* _EXERCISE DIRECTIONS_
Below are some entries; report how many of their lines contain the word "https", giving nothing besides the number.

* _Dataset excerpts_
★ ★ ★ ★ ★

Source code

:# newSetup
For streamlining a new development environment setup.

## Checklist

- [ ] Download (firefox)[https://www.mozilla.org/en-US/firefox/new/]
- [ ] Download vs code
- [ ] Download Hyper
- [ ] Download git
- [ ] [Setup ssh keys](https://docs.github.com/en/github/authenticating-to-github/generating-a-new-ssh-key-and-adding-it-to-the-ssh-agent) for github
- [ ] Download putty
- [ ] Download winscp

★ ★ ★ ★ ★

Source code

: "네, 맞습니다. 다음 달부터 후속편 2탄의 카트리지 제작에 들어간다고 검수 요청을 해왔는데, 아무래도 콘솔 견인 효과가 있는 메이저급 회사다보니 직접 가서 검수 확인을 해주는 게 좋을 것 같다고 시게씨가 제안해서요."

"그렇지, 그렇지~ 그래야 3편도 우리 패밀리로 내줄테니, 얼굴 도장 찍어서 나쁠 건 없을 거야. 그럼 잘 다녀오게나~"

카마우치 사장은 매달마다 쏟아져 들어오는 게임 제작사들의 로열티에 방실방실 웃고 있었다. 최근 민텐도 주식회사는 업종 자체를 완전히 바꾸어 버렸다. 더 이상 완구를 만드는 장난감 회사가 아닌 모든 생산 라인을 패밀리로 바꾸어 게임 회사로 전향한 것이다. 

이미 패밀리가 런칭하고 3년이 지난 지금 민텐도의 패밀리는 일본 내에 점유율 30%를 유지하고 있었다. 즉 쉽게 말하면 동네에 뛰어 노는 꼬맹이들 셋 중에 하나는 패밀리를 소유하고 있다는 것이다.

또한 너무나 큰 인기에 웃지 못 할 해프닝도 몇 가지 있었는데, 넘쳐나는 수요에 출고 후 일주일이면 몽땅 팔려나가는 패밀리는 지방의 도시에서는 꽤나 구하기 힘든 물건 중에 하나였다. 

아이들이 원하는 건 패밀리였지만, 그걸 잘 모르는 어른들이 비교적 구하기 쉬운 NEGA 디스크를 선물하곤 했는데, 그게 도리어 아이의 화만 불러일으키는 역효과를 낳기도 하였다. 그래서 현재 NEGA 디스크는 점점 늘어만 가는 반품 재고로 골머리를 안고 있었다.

★ ★ ★ ★ ★

* _RESPONSE TO THE EXERCISE_
2